> _Task to complete_
Send back the data below exactly. Drop every picture.

Extracted records:
---

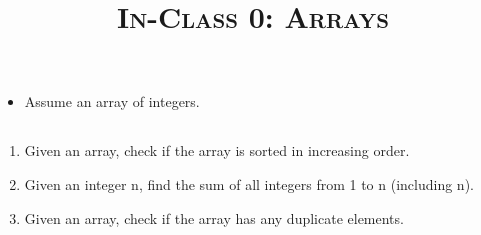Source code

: \documentclass{article}
\title{\large{\textsc{In-Class 0: Arrays}}}
\date{}
\begin{document}
\maketitle

\begin{itemize}
    \item Assume an array of integers.
\end{itemize}

\subsection*{}

\begin{enumerate}

\item Given an array, check if the array is sorted in increasing order.

\item Given an integer n, find the sum of all integers from 1 to n (including n).

\item Given an array, check if the array has any duplicate elements.
    
    
\end{enumerate}
\end{document}
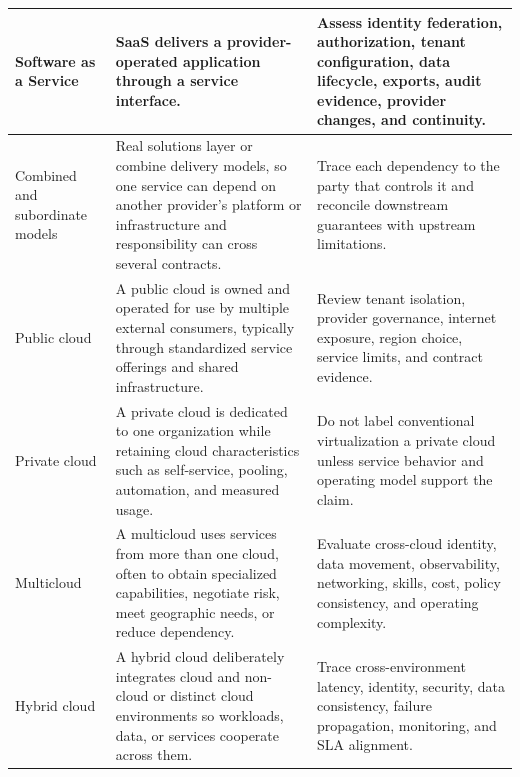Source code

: \documentclass[11pt]{article}
\begin{document}
\begin{longtable}{@{}>{\RaggedRight\arraybackslash}p{}>{\RaggedRight\arraybackslash}p{}>{\RaggedRight\arraybackslash}p{}@{}}
Software as a Service & SaaS delivers a provider-operated application through a service interface. & Assess identity federation, authorization, tenant configuration, data lifecycle, exports, audit evidence, provider changes, and continuity. \\\midrule
Combined and subordinate models & Real solutions layer or combine delivery models, so one service can depend on another provider's platform or infrastructure and responsibility can cross several contracts. & Trace each dependency to the party that controls it and reconcile downstream guarantees with upstream limitations. \\\midrule
Public cloud & A public cloud is owned and operated for use by multiple external consumers, typically through standardized service offerings and shared infrastructure. & Review tenant isolation, provider governance, internet exposure, region choice, service limits, and contract evidence. \\\midrule
Private cloud & A private cloud is dedicated to one organization while retaining cloud characteristics such as self-service, pooling, automation, and measured usage. & Do not label conventional virtualization a private cloud unless service behavior and operating model support the claim. \\\midrule
Multicloud & A multicloud uses services from more than one cloud, often to obtain specialized capabilities, negotiate risk, meet geographic needs, or reduce dependency. & Evaluate cross-cloud identity, data movement, observability, networking, skills, cost, policy consistency, and operating complexity. \\\midrule
Hybrid cloud & A hybrid cloud deliberately integrates cloud and non-cloud or distinct cloud environments so workloads, data, or services cooperate across them. & Trace cross-environment latency, identity, security, data consistency, failure propagation, monitoring, and SLA alignment. \\\midrule
\bottomrule
\end{longtable}
\endgroup
\end{document}
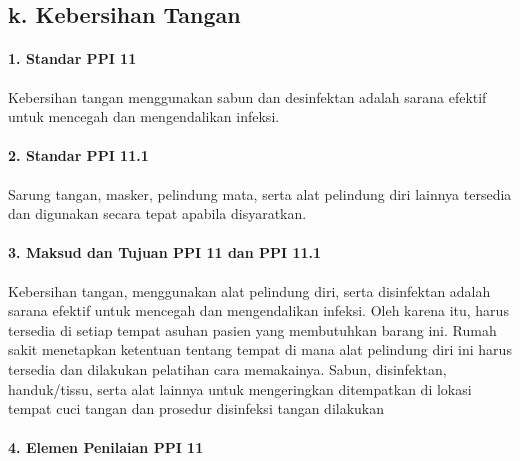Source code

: \documentclass[
]{book}
\begin{document}
\hypertarget{k.-kebersihan-tangan}{%
\subsection*{k. Kebersihan Tangan}\label{k.-kebersihan-tangan}}

\hypertarget{standar-ppi-11}{%
\paragraph*{1. Standar PPI 11}\label{standar-ppi-11}}

Kebersihan tangan menggunakan sabun dan desinfektan adalah sarana efektif untuk mencegah dan mengendalikan infeksi.

\hypertarget{standar-ppi-11.1}{%
\paragraph*{2. Standar PPI 11.1}\label{standar-ppi-11.1}}

Sarung tangan, masker, pelindung mata, serta alat pelindung diri lainnya tersedia dan digunakan secara tepat apabila disyaratkan.

\hypertarget{maksud-dan-tujuan-ppi-11-dan-ppi-11.1}{%
\paragraph*{3. Maksud dan Tujuan PPI 11 dan PPI 11.1}\label{maksud-dan-tujuan-ppi-11-dan-ppi-11.1}}

Kebersihan tangan, menggunakan alat pelindung diri, serta disinfektan adalah sarana efektif untuk mencegah dan mengendalikan infeksi. Oleh karena itu, harus tersedia di setiap tempat asuhan pasien yang membutuhkan barang ini. Rumah sakit menetapkan ketentuan tentang tempat di mana alat pelindung diri ini harus tersedia dan dilakukan pelatihan cara memakainya. Sabun, disinfektan, handuk/tissu, serta alat lainnya untuk mengeringkan ditempatkan di lokasi tempat cuci tangan dan prosedur disinfeksi tangan dilakukan

\hypertarget{elemen-penilaian-ppi-11}{%
\paragraph*{4. Elemen Penilaian PPI 11}\label{elemen-penilaian-ppi-11}}
\end{document}

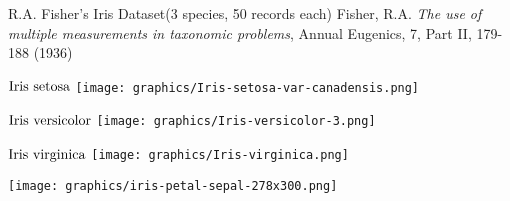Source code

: 


\begin{frame}{\Large \vskip -0.1cm R.A. Fisher's Iris Dataset\;\;\small(3 species, 50 records each)
\vskip -0.2cm{\tiny Fisher, R.A. \textit{The use of multiple measurements in taxonomic problems}, Annual Eugenics, 7, Part II, 179-188 (1936)}
}

\small

\begin{multicols}{2}

	\begin{flushleft}
	\begin{minipage}{4.5cm}
	\vskip -0.2cm
	\begin{center}
	$\textnormal{Iris setosa}$
	\vskip 0.05cm
	\texttt{[image: graphics/Iris-setosa-var-canadensis.png]}
	\end{center}
	\end{minipage}
	\end{flushleft}

\columnbreak

	\begin{flushright}
	\begin{minipage}{4.5cm}
	\vskip -0.2cm
	\begin{center}
	$\textnormal{Iris versicolor}$
	\vskip 0.05cm
	\texttt{[image: graphics/Iris-versicolor-3.png]}
	\end{center}
	\end{minipage}
	\end{flushright}

\end{multicols}

\begin{multicols}{2}

	\begin{flushleft}
	\begin{minipage}{4.5cm}
	\begin{center}
	$\textnormal{Iris virginica}$
	\vskip 0.05cm
	\texttt{[image: graphics/Iris-virginica.png]}
	\end{center}
	\end{minipage}
	\end{flushleft}

\columnbreak

	\begin{flushright}
	\begin{minipage}{4.5cm}
	\begin{center}
	\texttt{[image: graphics/iris-petal-sepal-278x300.png]}
	\end{center}
	\end{minipage}
	\end{flushright}

\end{multicols}

\end{frame}
\normalsize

---

> _Response_
Source code

: \documentclass{article}
\title{\large{\textsc{In-Class 0: Arrays}}}
\date{}
\begin{document}
\maketitle

\begin{itemize}
    \item Assume an array of integers.
\end{itemize}

\subsection*{}

\begin{enumerate}

\item Given an array, check if the array is sorted in increasing order.

\item Given an integer n, find the sum of all integers from 1 to n (including n).

\item Given an array, check if the array has any duplicate elements.
    
    
\end{enumerate}
\end{document}
Source code

: \documentclass[11pt]{article}
\begin{document}
\begin{longtable}{@{}>{\RaggedRight\arraybackslash}p{}>{\RaggedRight\arraybackslash}p{}>{\RaggedRight\arraybackslash}p{}@{}}
Software as a Service & SaaS delivers a provider-operated application through a service interface. & Assess identity federation, authorization, tenant configuration, data lifecycle, exports, audit evidence, provider changes, and continuity. \\\midrule
Combined and subordinate models & Real solutions layer or combine delivery models, so one service can depend on another provider's platform or infrastructure and responsibility can cross several contracts. & Trace each dependency to the party that controls it and reconcile downstream guarantees with upstream limitations. \\\midrule
Public cloud & A public cloud is owned and operated for use by multiple external consumers, typically through standardized service offerings and shared infrastructure. & Review tenant isolation, provider governance, internet exposure, region choice, service limits, and contract evidence. \\\midrule
Private cloud & A private cloud is dedicated to one organization while retaining cloud characteristics such as self-service, pooling, automation, and measured usage. & Do not label conventional virtualization a private cloud unless service behavior and operating model support the claim. \\\midrule
Multicloud & A multicloud uses services from more than one cloud, often to obtain specialized capabilities, negotiate risk, meet geographic needs, or reduce dependency. & Evaluate cross-cloud identity, data movement, observability, networking, skills, cost, policy consistency, and operating complexity. \\\midrule
Hybrid cloud & A hybrid cloud deliberately integrates cloud and non-cloud or distinct cloud environments so workloads, data, or services cooperate across them. & Trace cross-environment latency, identity, security, data consistency, failure propagation, monitoring, and SLA alignment. \\\midrule
\bottomrule
\end{longtable}
\endgroup
\end{document}
Source code

: \documentclass[
]{book}
\begin{document}
\hypertarget{k.-kebersihan-tangan}{%
\subsection*{k. Kebersihan Tangan}\label{k.-kebersihan-tangan}}

\hypertarget{standar-ppi-11}{%
\paragraph*{1. Standar PPI 11}\label{standar-ppi-11}}

Kebersihan tangan menggunakan sabun dan desinfektan adalah sarana efektif untuk mencegah dan mengendalikan infeksi.

\hypertarget{standar-ppi-11.1}{%
\paragraph*{2. Standar PPI 11.1}\label{standar-ppi-11.1}}

Sarung tangan, masker, pelindung mata, serta alat pelindung diri lainnya tersedia dan digunakan secara tepat apabila disyaratkan.

\hypertarget{maksud-dan-tujuan-ppi-11-dan-ppi-11.1}{%
\paragraph*{3. Maksud dan Tujuan PPI 11 dan PPI 11.1}\label{maksud-dan-tujuan-ppi-11-dan-ppi-11.1}}

Kebersihan tangan, menggunakan alat pelindung diri, serta disinfektan adalah sarana efektif untuk mencegah dan mengendalikan infeksi. Oleh karena itu, harus tersedia di setiap tempat asuhan pasien yang membutuhkan barang ini. Rumah sakit menetapkan ketentuan tentang tempat di mana alat pelindung diri ini harus tersedia dan dilakukan pelatihan cara memakainya. Sabun, disinfektan, handuk/tissu, serta alat lainnya untuk mengeringkan ditempatkan di lokasi tempat cuci tangan dan prosedur disinfeksi tangan dilakukan

\hypertarget{elemen-penilaian-ppi-11}{%
\paragraph*{4. Elemen Penilaian PPI 11}\label{elemen-penilaian-ppi-11}}
\end{document}

Source code

: 


\begin{frame}{\Large \vskip -0.1cm R.A. Fisher's Iris Dataset\;\;\small(3 species, 50 records each)
\vskip -0.2cm{\tiny Fisher, R.A. \textit{The use of multiple measurements in taxonomic problems}, Annual Eugenics, 7, Part II, 179-188 (1936)}
}

\small

\begin{multicols}{2}

	\begin{flushleft}
	\begin{minipage}{4.5cm}
	\vskip -0.2cm
	\begin{center}
	$\textnormal{Iris setosa}$
	\vskip 0.05cm
	\texttt{[image: graphics/Iris-setosa-var-canadensis.png]}
	\end{center}
	\end{minipage}
	\end{flushleft}

\columnbreak

	\begin{flushright}
	\begin{minipage}{4.5cm}
	\vskip -0.2cm
	\begin{center}
	$\textnormal{Iris versicolor}$
	\vskip 0.05cm
	\texttt{[image: graphics/Iris-versicolor-3.png]}
	\end{center}
	\end{minipage}
	\end{flushright}

\end{multicols}

\begin{multicols}{2}

	\begin{flushleft}
	\begin{minipage}{4.5cm}
	\begin{center}
	$\textnormal{Iris virginica}$
	\vskip 0.05cm
	\texttt{[image: graphics/Iris-virginica.png]}
	\end{center}
	\end{minipage}
	\end{flushleft}

\columnbreak

	\begin{flushright}
	\begin{minipage}{4.5cm}
	\begin{center}
	\texttt{[image: graphics/iris-petal-sepal-278x300.png]}
	\end{center}
	\end{minipage}
	\end{flushright}

\end{multicols}

\end{frame}
\normalsize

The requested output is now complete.